[Information]

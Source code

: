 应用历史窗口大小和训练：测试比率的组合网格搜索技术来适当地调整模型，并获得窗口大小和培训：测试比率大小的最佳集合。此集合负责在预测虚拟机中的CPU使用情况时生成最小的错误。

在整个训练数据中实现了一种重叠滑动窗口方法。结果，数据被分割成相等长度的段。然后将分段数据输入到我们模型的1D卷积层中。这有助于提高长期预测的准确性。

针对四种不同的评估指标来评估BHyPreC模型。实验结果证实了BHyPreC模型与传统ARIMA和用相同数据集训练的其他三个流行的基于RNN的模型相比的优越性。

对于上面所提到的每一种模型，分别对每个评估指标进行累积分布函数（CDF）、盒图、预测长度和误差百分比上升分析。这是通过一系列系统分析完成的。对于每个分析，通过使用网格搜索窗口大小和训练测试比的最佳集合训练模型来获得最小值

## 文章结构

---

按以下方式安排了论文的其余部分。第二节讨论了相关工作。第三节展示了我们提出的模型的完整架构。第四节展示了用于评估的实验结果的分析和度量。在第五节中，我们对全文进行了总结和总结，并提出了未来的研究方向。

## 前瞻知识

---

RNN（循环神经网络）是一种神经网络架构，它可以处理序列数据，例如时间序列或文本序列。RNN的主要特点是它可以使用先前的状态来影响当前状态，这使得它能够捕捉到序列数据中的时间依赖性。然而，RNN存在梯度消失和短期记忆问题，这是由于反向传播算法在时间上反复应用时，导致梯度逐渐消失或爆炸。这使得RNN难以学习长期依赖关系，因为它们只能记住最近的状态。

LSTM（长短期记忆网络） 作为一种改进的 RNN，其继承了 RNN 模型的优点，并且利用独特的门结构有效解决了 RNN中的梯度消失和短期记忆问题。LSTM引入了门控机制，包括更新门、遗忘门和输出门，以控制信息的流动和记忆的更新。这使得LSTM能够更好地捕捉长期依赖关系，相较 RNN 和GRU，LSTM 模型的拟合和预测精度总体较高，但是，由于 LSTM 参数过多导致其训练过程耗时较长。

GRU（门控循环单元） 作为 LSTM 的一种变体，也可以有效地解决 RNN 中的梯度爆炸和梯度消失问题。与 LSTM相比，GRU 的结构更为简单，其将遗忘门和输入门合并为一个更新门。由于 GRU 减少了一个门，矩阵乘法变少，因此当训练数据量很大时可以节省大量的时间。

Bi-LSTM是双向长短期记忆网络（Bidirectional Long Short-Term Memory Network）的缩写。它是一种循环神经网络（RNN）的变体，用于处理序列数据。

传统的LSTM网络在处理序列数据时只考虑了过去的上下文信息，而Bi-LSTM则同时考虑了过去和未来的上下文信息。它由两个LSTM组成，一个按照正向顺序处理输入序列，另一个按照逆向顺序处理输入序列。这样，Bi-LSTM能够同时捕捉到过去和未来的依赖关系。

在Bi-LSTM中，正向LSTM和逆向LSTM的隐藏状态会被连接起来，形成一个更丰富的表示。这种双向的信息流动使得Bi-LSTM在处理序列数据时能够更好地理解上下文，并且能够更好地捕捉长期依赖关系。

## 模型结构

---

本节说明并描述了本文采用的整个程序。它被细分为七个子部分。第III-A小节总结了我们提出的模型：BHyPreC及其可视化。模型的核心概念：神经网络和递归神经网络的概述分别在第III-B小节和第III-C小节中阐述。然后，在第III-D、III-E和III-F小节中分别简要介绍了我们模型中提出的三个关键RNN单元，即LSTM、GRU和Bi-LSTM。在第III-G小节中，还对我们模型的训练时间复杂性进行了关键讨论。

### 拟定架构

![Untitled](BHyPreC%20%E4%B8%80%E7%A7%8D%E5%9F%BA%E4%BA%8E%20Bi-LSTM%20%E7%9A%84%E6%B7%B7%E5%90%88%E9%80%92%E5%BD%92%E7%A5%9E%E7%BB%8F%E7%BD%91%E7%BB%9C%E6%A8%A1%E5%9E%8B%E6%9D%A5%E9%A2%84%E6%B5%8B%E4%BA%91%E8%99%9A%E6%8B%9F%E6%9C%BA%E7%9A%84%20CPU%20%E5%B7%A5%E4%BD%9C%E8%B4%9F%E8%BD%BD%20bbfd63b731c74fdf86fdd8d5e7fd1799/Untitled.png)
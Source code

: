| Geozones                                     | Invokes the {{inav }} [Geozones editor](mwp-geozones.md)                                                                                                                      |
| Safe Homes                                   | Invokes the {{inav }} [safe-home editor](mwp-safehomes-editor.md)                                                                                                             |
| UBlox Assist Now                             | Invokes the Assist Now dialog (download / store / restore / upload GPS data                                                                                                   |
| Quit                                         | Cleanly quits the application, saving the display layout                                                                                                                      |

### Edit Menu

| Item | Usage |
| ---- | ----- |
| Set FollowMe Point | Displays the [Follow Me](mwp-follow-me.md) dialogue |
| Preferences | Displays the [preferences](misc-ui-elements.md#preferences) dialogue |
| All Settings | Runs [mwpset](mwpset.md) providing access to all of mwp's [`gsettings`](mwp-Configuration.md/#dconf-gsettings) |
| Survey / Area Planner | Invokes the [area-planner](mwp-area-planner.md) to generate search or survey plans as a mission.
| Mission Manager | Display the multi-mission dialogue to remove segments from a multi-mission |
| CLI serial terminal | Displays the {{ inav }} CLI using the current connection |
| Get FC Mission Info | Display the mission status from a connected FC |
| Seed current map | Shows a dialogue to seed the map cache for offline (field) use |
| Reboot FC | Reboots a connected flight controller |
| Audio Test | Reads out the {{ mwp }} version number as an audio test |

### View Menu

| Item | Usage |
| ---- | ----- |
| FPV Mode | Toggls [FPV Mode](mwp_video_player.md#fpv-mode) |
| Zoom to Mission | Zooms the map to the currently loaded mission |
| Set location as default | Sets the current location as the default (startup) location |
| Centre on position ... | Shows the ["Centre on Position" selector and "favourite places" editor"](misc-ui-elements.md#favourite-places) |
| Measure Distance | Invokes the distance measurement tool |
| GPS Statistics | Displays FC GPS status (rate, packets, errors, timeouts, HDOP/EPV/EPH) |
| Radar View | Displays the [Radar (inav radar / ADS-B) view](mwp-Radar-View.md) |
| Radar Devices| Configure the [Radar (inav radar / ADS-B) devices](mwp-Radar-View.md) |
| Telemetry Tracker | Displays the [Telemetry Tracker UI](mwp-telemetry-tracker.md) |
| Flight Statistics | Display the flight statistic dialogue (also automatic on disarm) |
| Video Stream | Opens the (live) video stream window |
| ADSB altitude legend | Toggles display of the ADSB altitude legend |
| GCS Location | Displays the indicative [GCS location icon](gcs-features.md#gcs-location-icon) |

[/Information]

Output should match, line for line, the stretch of the material above from the line holding "an audio test |" through the line holding "on disarm) |".

| Audio Test | Reads out the {{ mwp }} version number as an audio test |

### View Menu

| Item | Usage |
| ---- | ----- |
| FPV Mode | Toggls [FPV Mode](mwp_video_player.md#fpv-mode) |
| Zoom to Mission | Zooms the map to the currently loaded mission |
| Set location as default | Sets the current location as the default (startup) location |
| Centre on position ... | Shows the ["Centre on Position" selector and "favourite places" editor"](misc-ui-elements.md#favourite-places) |
| Measure Distance | Invokes the distance measurement tool |
| GPS Statistics | Displays FC GPS status (rate, packets, errors, timeouts, HDOP/EPV/EPH) |
| Radar View | Displays the [Radar (inav radar / ADS-B) view](mwp-Radar-View.md) |
| Radar Devices| Configure the [Radar (inav radar / ADS-B) devices](mwp-Radar-View.md) |
| Telemetry Tracker | Displays the [Telemetry Tracker UI](mwp-telemetry-tracker.md) |
| Flight Statistics | Display the flight statistic dialogue (also automatic on disarm) |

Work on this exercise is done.